Truth?

9 Dec

On a scale of 1 to 10, with 10 being jubilant and 1 being suicidal, I’m at a 3.  I’ve been there for a while.  It’s taking so much energy to keep my head above water, to remember to breathe, that trying to lose weight just isn’t on the radar.  I’m very aware of the fact that I want to maintain, and not take any steps backwards.  But primarily, I just want to get myself to a good place mentally.

And since there’s no one thing that’s happened or one event that’s triggered this, it’s hard to “fix”.  Really, there is no fix.  I’m trying to remember to take my meds regularly, cuddle with my dogs as often as I can, and get off my sofa as much as possible.

I definitely feel better after socializing, but that’s something that happens so rarely.  I work alone, I don’t leave until after dark, Foster has been working 60+ hours a week, and there’s just so much drama happening around me.  Drama and crazy schedules and it’s too much.

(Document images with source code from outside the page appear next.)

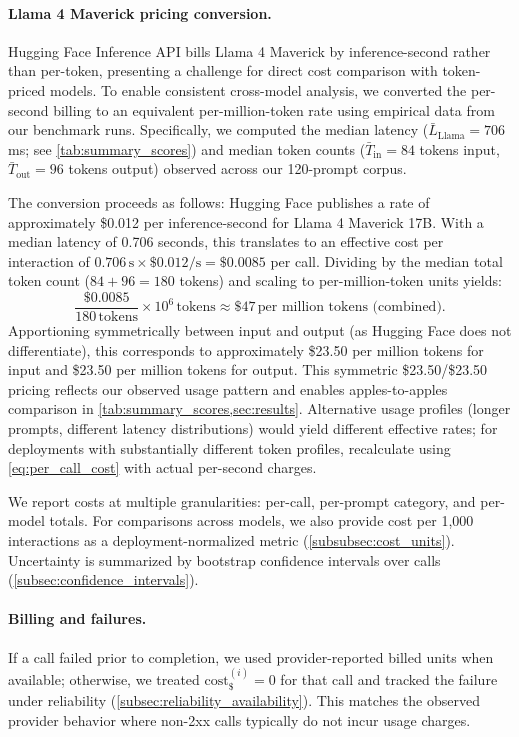 \FloatBarrier

\paragraph{Llama 4 Maverick pricing conversion.} Hugging Face Inference API bills Llama 4 Maverick by inference-second rather than per-token, presenting a challenge for direct cost comparison with token-priced models. To enable consistent cross-model analysis, we converted the per-second billing to an equivalent per-million-token rate using empirical data from our benchmark runs. Specifically, we computed the median latency ($\bar{L}_{\text{Llama}} = 706$\,ms; see \cref{tab:summary_scores}) and median token counts ($\bar{T}_{\text{in}} = 84$ tokens input, $\bar{T}_{\text{out}} = 96$ tokens output) observed across our 120-prompt corpus. 

The conversion proceeds as follows: Hugging Face publishes a rate of approximately \$0.012 per inference-second for Llama 4 Maverick 17B. With a median latency of 0.706 seconds, this translates to an effective cost per interaction of $0.706\,\text{s} \times \$0.012/\text{s} = \$0.0085$ per call. Dividing by the median total token count ($84 + 96 = 180$ tokens) and scaling to per-million-token units yields:
\[
\frac{\$0.0085}{180\,\text{tokens}} \times 10^6\,\text{tokens} \approx \$47\,\text{per million tokens (combined)}.
\]
Apportioning symmetrically between input and output (as Hugging Face does not differentiate), this corresponds to approximately \$23.50 per million tokens for input and \$23.50 per million tokens for output. This symmetric \$23.50/\$23.50 pricing reflects our observed usage pattern and enables apples-to-apples comparison in \cref{tab:summary_scores,sec:results}. Alternative usage profiles (longer prompts, different latency distributions) would yield different effective rates; for deployments with substantially different token profiles, recalculate using \cref{eq:per_call_cost} with actual per-second charges.

We report costs at multiple granularities: per-call, per-prompt category, and per-model totals. For comparisons across models, we also provide cost per 1{,}000 interactions as a deployment-normalized metric (\cref{subsubsec:cost_units}). Uncertainty is summarized by bootstrap confidence intervals over calls (\cref{subsec:confidence_intervals}).

\paragraph{Billing and failures.} If a call failed prior to completion, we used provider-reported billed units when available; otherwise, we treated $\mathrm{cost}^{(i)}_{\$}=0$ for that call and tracked the failure under reliability (\cref{subsec:reliability_availability}). This matches the observed provider behavior where non-2xx calls typically do not incur usage charges.

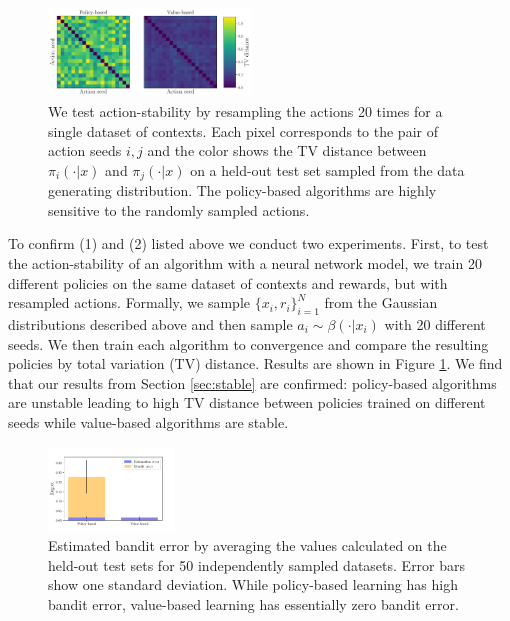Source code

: \begin{figure}[h]
    \centering
    \includegraphics[width=0.48\textwidth]{figures/offline-bandits/toy_stability.pdf}
    \caption{We test action-stability by resampling the actions 20 times for a single dataset of contexts. Each pixel corresponds to the pair of action seeds $ i,j $ and the color shows the TV distance between $ \pi_i(\cdot|x)$ and $ \pi_j(\cdot|x) $ on a held-out test set sampled from the data generating distribution. The policy-based algorithms are highly sensitive to the randomly sampled actions.}
    \label{fig:toy_stability}
\end{figure}


To confirm (1) and (2) listed above we conduct two experiments. First, to test the action-stability of an algorithm with a neural network model, we train 20 different policies on the same dataset of contexts and rewards, but with resampled actions. Formally, we sample $ \{x_i, r_i\}_{i=1}^N$ from the Gaussian distributions described above and then sample $ a_i \sim \beta(\cdot|x_i)$ with 20 different seeds. We then train each algorithm to convergence and compare the resulting policies by total variation (TV) distance. Results are shown in Figure \ref{fig:toy_stability}. We find that our results from Section \ref{sec:stable} are confirmed: policy-based algorithms are unstable leading to high TV distance between policies trained on different seeds while value-based algorithms are stable.


\begin{figure}
    \centering
    \includegraphics[width=0.3\textwidth]{figures/offline-bandits/toy_regret_bar.pdf}
    \caption{Estimated bandit error by averaging the values calculated on the held-out test sets for 50 independently sampled datasets. Error bars show one standard deviation. While policy-based learning has high bandit error, value-based learning has essentially zero bandit error.}
    \label{fig:toy_regret}
\end{figure}


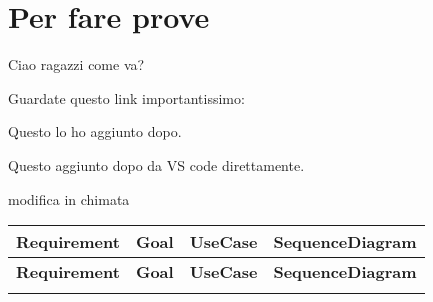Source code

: \chapter{Per fare prove}

Ciao ragazzi come va?

Guardate questo link importantissimo: \citep{provaBibliografia}


Questo lo ho aggiunto dopo.

Questo aggiunto dopo da VS code direttamente.


modifica in chimata


\begin{longtable}{cccc} %
    \toprule
    \textbf{Requirement} & \textbf{Goal} & \textbf{UseCase} & \textbf{SequenceDiagram} \\
    \midrule
    \endfirsthead
    
    \toprule
    \textbf{Requirement} & \textbf{Goal} & \textbf{UseCase} & \textbf{SequenceDiagram} \\
    \midrule
    \endhead
    
    \bottomrule
    \endfoot
    

\end{longtable}
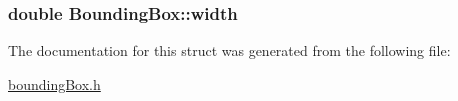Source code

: \hypertarget{structBoundingBox_a47d7ff05e12cf3268a455ee7e11a92f3}{
\subsubsection[{width}]{\setlength{\rightskip}{0pt plus 5cm}double Bounding\-Box\-::width}}\label{structBoundingBox_a47d7ff05e12cf3268a455ee7e11a92f3}


The documentation for this struct was generated from the following file\-:\begin{DoxyCompactItemize}
\item 
\hyperlink{boundingBox_8h}{bounding\-Box.\-h}\end{DoxyCompactItemize}
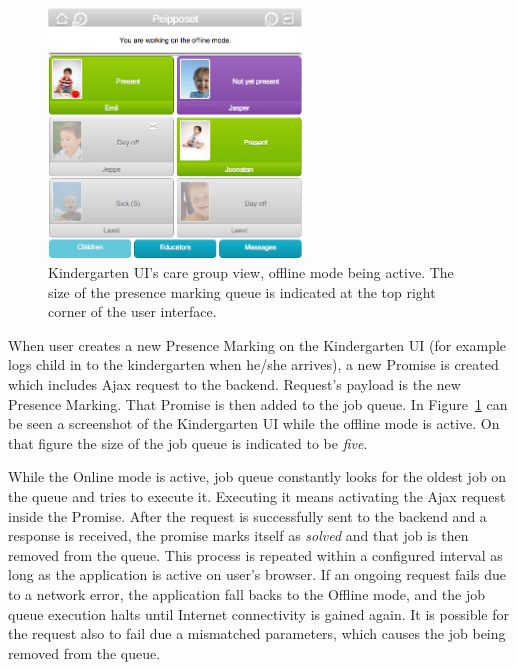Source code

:\begin{figure}[t]
\begin{center}
\includegraphics[width=0.6\textwidth]{assets/offline-ui.png}
\end{center}
\caption{Kindergarten UI's care group view, offline mode being active. The size of the presence marking queue is indicated at the top right corner of the user interface.}
\label{fig:offline-ui}
\end{figure}


When user creates a new Presence Marking on the Kindergarten UI (for example logs child in to the kindergarten when he/she arrives), a new Promise is created which includes Ajax request to the backend. Request's payload is the new Presence Marking. That Promise is then added to the job queue. In Figure~\ref{fig:offline-ui} can be seen a screenshot of the Kindergarten UI while the offline mode is active. On that figure the size of the job queue is indicated to be \textit{five}.

While the Online mode is active, job queue constantly looks for the oldest job on the queue and tries to execute it. Executing it means activating the Ajax request inside the Promise. After the request is successfully sent to the backend and a response is received, the promise marks itself as \textit{solved} and that job is then removed from the queue. This process is repeated within a configured interval as long as the application is active on user's browser. If an ongoing request fails due to a network error, the application fall backs to the Offline mode, and the job queue execution halts until Internet connectivity is gained again. It is possible for the request also to fail due a mismatched parameters, which causes the job being removed from the queue.

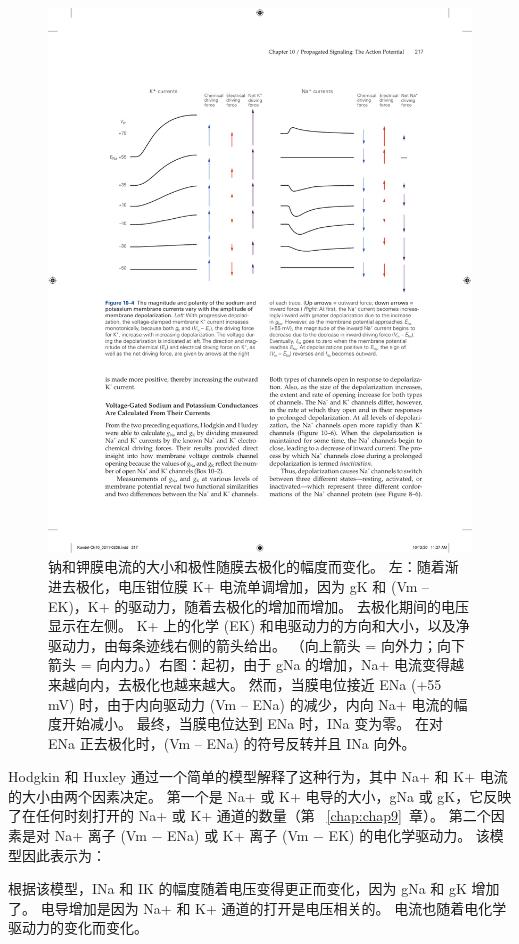 \begin{figure}[htbp]
	\centering
	\includegraphics[width=0.8\linewidth]{chap10/fig_10_4}
	\caption{钠和钾膜电流的大小和极性随膜去极化的幅度而变化。 左：随着渐进去极化，电压钳位膜 K+ 电流单调增加，因为 gK 和 (Vm – EK)，K+ 的驱动力，随着去极化的增加而增加。 去极化期间的电压显示在左侧。 K+ 上的化学 (EK) 和电驱动力的方向和大小，以及净驱动力，由每条迹线右侧的箭头给出。 （向上箭头 = 向外力；向下箭头 = 向内力。）右图：起初，由于 gNa 的增加，Na+ 电流变得越来越向内，去极化也越来越大。 然而，当膜电位接近 ENa (+55 mV) 时，由于内向驱动力 (Vm – ENa) 的减少，内向 Na+ 电流的幅度开始减小。 最终，当膜电位达到 ENa 时，INa 变为零。 在对 ENa 正去极化时，(Vm – ENa) 的符号反转并且 INa 向外。}
	\label{fig:10_4}
\end{figure}


Hodgkin 和 Huxley 通过一个简单的模型解释了这种行为，其中 Na+ 和 K+ 电流的大小由两个因素决定。
第一个是 Na+ 或 K+ 电导的大小，gNa 或 gK，它反映了在任何时刻打开的 Na+ 或 K+ 通道的数量（第 ~\ref{chap:chap9}~章）。
第二个因素是对 Na+ 离子 (Vm − ENa) 或 K+ 离子 (Vm − EK) 的电化学驱动力。
该模型因此表示为：


根据该模型，INa 和 IK 的幅度随着电压变得更正而变化，因为 gNa 和 gK 增加了。
电导增加是因为 Na+ 和 K+ 通道的打开是电压相关的。
电流也随着电化学驱动力的变化而变化。



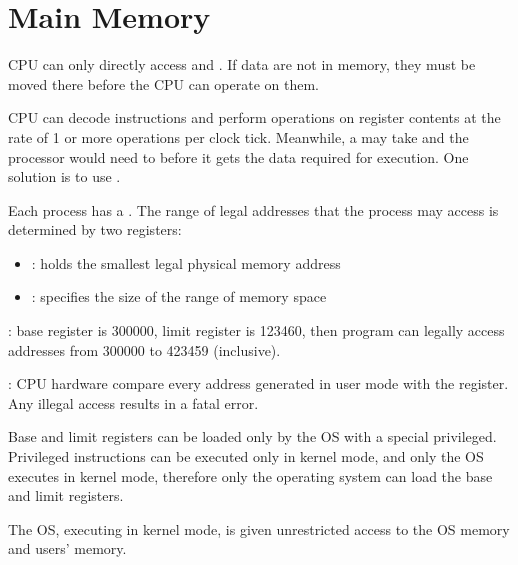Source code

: 
\chapter{Main Memory}

        \par CPU can only directly access  and . If data are not in memory, they must be moved there before the CPU can operate on them.
        \par CPU can decode instructions and perform operations on register contents at the rate of 1 or more operations per clock tick. Meanwhile, a  may take  and the processor would need to  before it gets the data required for execution. One solution is to use .
    
      \par Each process has a . The range of legal addresses that the process may access is determined by two registers:
        \begin{itemize}
          \item {}: holds the smallest legal physical memory address
          \item {}: specifies the size of the range of memory space
        \end{itemize}
      \par {}: base register is 300000, limit register is 123460, then program can legally access addresses from 300000 to 423459 (inclusive).
      \par {}: CPU hardware compare every address generated in user mode with the register. Any illegal access results in a fatal error.
      \par Base and limit registers can be loaded only by the OS with a special privileged. Privileged instructions can be executed only in kernel mode, and only the OS executes in kernel mode, therefore only the operating system can load the base and limit registers.
      \par The OS, executing in kernel mode, is given unrestricted access to the OS memory and users' memory.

I’m honestly proud of myself for even thinking about the fact that I need to maintain my weight during this.  I know that things will turn around.  They always do.  (I’ve dealt with depression/anxiety on and off since I was about 12, so I know the drill.)  It’s too bad I’m the sort of person who tends to eat away depression instead of starving it away.  (Just kidding.  Sort of.)